Plain-text document sources

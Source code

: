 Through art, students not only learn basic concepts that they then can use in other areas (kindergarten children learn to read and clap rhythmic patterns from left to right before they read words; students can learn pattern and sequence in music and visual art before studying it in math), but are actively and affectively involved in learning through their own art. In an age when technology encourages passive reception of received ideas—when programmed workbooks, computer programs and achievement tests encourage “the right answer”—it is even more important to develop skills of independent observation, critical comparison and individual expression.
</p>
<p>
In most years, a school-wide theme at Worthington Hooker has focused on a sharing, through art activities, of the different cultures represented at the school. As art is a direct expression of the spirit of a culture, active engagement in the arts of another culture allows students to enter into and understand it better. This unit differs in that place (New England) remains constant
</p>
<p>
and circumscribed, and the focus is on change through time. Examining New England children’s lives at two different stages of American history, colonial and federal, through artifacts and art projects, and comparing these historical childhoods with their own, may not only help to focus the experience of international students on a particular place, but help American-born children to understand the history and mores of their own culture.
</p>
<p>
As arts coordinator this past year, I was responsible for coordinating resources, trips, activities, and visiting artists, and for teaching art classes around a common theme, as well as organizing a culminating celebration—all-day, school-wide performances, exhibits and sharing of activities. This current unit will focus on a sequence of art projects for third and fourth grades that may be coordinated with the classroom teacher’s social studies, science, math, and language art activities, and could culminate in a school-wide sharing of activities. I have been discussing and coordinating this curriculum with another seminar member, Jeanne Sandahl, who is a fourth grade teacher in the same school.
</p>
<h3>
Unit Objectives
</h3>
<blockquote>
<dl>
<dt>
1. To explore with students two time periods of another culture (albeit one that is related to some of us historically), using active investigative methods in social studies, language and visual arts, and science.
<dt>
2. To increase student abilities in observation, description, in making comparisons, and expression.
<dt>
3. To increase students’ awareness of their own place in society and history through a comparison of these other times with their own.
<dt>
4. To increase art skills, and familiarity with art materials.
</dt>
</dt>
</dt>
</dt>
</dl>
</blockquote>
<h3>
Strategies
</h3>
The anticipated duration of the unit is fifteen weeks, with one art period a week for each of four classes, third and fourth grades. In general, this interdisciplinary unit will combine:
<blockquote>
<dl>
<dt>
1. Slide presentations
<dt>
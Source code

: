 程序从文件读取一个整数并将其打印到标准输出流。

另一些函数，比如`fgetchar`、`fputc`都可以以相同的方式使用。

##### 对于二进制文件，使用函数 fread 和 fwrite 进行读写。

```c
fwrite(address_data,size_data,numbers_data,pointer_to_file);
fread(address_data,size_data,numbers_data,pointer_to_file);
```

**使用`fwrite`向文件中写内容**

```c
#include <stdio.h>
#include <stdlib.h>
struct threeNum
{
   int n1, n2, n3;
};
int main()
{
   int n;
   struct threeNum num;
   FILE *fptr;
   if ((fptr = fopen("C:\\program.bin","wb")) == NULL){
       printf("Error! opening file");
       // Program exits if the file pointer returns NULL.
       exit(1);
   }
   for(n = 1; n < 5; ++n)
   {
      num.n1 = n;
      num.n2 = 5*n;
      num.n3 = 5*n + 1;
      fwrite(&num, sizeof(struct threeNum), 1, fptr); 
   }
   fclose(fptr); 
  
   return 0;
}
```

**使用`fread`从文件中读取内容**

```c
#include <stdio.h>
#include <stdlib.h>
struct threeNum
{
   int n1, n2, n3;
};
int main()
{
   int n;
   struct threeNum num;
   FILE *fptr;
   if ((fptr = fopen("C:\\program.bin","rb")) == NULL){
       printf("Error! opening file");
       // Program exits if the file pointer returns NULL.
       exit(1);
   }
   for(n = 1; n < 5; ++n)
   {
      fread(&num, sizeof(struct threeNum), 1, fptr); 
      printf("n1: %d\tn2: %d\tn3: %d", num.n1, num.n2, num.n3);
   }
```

[Required work]
Look through the records and copy every line that has the word "fptr".

[Task solution]
   FILE *fptr;
   if ((fptr = fopen("C:\\program.bin","wb")) == NULL){
      fwrite(&num, sizeof(struct threeNum), 1, fptr); 
   fclose(fptr); 
   FILE *fptr;
   if ((fptr = fopen("C:\\program.bin","rb")) == NULL){
      fread(&num, sizeof(struct threeNum), 1, fptr); 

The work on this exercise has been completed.